Prompt #1: Record. This might be a book about a journalist or journalism (“on the record”), a book about the music industry, or a memoir/discussion of past events. I’m planning to buddy-read Erik Larson’s Dead Wake: The Last Crossing of the Lusitiania. I have several of this author’s books on my TBR, but my husband just finished reading this one and enjoyed it so I’d like to read it so we can discuss. (We rarely have overlapping book tastes.)
Prompt #2: Element. I’m going with an easy one for this, although you might look for books involving STEM, the weather/climate change, or a book that is inside or outside of your comfort zone. For this prompt, I’m going to read The Radium Girls by Kate Moore, which examines the lives of the young woman who were exposed to radium during their factory work in the first decades of the 20th century.

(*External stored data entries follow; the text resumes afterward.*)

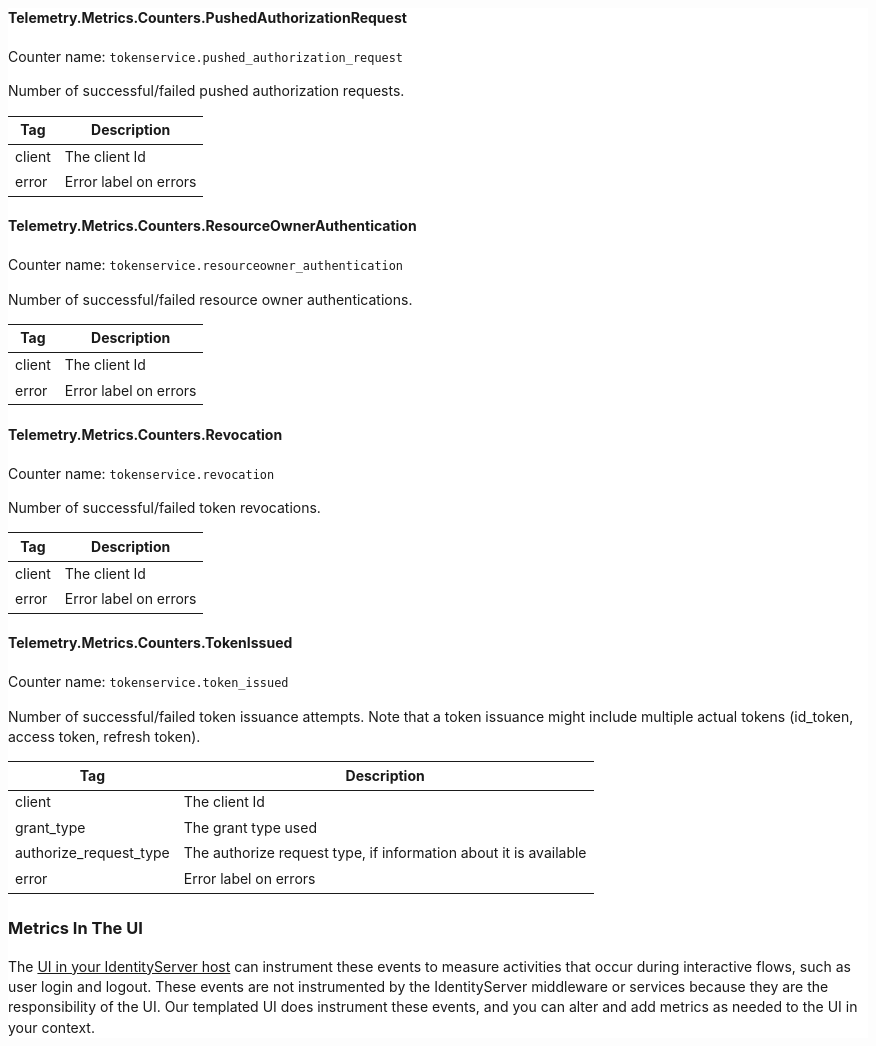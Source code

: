 #### Telemetry.Metrics.Counters.PushedAuthorizationRequest

Counter name: `tokenservice.pushed_authorization_request`

Number of successful/failed pushed authorization requests.

| Tag    | Description           |
|--------|-----------------------|
| client | The client Id         |
| error  | Error label on errors |

#### Telemetry.Metrics.Counters.ResourceOwnerAuthentication

Counter name: `tokenservice.resourceowner_authentication`

Number of successful/failed resource owner authentications.

| Tag    | Description           |
|--------|-----------------------|
| client | The client Id         |
| error  | Error label on errors |

#### Telemetry.Metrics.Counters.Revocation

Counter name: `tokenservice.revocation`

Number of successful/failed token revocations.

| Tag    | Description           |
|--------|-----------------------|
| client | The client Id         |
| error  | Error label on errors |

#### Telemetry.Metrics.Counters.TokenIssued

Counter name: `tokenservice.token_issued`

Number of successful/failed token issuance attempts. Note that a token issuance might include
multiple actual tokens (id_token, access token, refresh token).

| Tag                    | Description                                                      |
|------------------------|------------------------------------------------------------------|
| client                 | The client Id                                                    |
| grant_type             | The grant type used                                              |
| authorize_request_type | The authorize request type, if information about it is available |
| error                  | Error label on errors                                            |

### Metrics In The UI

The [UI in your IdentityServer host](/identityserver/ui/index.md) can instrument these events to
measure activities that occur during interactive flows, such as user login and logout.
These events are not instrumented by the IdentityServer middleware or services because
they are the responsibility of the UI. Our templated UI does instrument these events, and
you can alter and add metrics as needed to the UI in your context.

Prompt #3: Border. Another easy one for this, and one I’ve on my TBR for quite a while, Lands of Lost Borders: A Journey on the Silk Road by Kate Harris. This is a travelogue and political science book about the author’s journey via bicycle through the many countries that were on the ancient trade route and her discoveries of the land and people she rode through. (Other options might include a memoir about the immigrant experience, borders in art or print-making, as well as self-help books about setting boundaries.)
Prompt #4: Secret. This might include a book that’s a guilty pleasure, or a book with the word in the title or subtitle. I’m going with The Girls of the Atomic City by Denise Kiernan. This book focuses on the work done by women at the “other” national lab in Oak Ridge, Tennessee in the years of WW II.
Do you enjoy a good nonfiction title? If so, do you have a favorite type of nonfiction read? As you’ve probably guessed if you’ve looked at any of my book reviews, I tend to like history, mostly social and/or women’s history, although I will read an occasional military-focused one. I’m not a huge fan of true crime unless it is pre-20th century, but I know that subgenre has a LOT of fans!